Sibirya'daki Rusya Bilimler Akademisi Arkeoloji ve Etnografya Enstitüsü (IAET) ile Max Planck İnsanlık Bilimi Enstitüsü (MPI-SHH) arkeologları İpek Yolu mecrasından toplanan küçük hayvan kemiklerini inceleyerek ve DNA'ları kullanarak ilginç bulgular ortaya çıkardılar.
PLOS ONE dergisinde yayınlanan makaleye göre, sığır, koyun ve keçi gibi evcil hayvanlar dört bin yıldan fazla uzun bir süre önce güney Kırgızistan'ın yüksek dağ koridorları kullanılarak güdülüyordu.
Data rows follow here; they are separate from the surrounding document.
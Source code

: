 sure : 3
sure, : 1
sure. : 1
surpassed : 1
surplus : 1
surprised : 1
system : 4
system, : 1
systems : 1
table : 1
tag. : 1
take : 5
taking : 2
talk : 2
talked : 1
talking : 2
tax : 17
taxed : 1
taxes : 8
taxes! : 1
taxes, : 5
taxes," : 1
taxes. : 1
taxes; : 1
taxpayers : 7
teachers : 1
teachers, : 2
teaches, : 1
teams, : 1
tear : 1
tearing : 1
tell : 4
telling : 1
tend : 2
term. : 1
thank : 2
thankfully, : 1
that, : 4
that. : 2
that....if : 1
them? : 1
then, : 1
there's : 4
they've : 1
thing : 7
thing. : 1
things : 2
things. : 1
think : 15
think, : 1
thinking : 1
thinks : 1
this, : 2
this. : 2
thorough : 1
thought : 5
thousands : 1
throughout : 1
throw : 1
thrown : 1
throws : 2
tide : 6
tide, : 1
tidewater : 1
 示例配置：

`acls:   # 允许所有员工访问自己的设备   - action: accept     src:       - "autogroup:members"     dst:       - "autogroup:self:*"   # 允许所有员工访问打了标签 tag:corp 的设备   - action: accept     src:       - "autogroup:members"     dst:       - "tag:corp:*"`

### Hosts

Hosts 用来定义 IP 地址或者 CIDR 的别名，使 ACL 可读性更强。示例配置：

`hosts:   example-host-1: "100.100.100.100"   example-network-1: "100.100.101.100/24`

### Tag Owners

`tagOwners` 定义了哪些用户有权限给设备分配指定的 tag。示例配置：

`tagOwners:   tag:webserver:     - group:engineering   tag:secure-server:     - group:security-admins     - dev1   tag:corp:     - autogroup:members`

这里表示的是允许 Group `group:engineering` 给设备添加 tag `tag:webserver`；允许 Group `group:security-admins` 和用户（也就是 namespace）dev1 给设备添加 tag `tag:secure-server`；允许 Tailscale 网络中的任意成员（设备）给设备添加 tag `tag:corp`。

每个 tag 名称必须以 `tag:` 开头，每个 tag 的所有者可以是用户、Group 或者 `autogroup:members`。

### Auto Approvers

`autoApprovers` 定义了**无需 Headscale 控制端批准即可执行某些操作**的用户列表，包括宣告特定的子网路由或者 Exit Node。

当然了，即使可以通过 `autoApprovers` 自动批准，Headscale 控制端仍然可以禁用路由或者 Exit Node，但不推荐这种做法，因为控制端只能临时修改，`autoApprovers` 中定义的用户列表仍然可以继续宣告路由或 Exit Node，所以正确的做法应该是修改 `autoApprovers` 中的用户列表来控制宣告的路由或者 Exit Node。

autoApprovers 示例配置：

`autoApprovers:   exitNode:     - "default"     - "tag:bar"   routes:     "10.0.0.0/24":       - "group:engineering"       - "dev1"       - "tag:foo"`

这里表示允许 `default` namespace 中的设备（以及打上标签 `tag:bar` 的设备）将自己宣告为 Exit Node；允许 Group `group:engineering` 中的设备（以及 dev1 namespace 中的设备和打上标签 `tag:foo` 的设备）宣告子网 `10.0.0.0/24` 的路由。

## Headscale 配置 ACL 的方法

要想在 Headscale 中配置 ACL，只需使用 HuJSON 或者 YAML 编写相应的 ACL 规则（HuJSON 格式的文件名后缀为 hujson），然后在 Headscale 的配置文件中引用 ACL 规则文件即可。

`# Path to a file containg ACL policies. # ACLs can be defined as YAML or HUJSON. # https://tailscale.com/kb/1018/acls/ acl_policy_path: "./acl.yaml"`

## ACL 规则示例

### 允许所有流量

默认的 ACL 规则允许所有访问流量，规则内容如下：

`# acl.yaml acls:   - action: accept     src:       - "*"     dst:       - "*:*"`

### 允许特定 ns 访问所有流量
Plos One dergisinde 31 Ekim tarihinde William Taylor, Svetlana Shnaider, Aida Abdykanova, Antoine Fages, Frido Welker, Franziska Irmer, Andaine Seguin-Orlando, Naveed Khan, Katerina Douka, Ksenia Kolobova, Ludovic Orlando, Andrei Krivoshapkin, Nicole Boivin imzaları ile yayınlanan "Antik İpek Yolu Boyunca Erken Pastoral Ekonomiler: Kırgızistan Alay Vadisi'nden biyomoleküler kanıtlar" (Early pastoral economies along the Ancient Silk Road: Biomolecular evidence from the Alay Valley, Kyrgyzstan) başlıklı makaleye göre tarihi kayıtlara göre İpek Yolu ticari mallar için kullanılmadan çok önce de Orta Asya dağlarında yaşayan Bozkır çobanları tarafından kullanılmıştı.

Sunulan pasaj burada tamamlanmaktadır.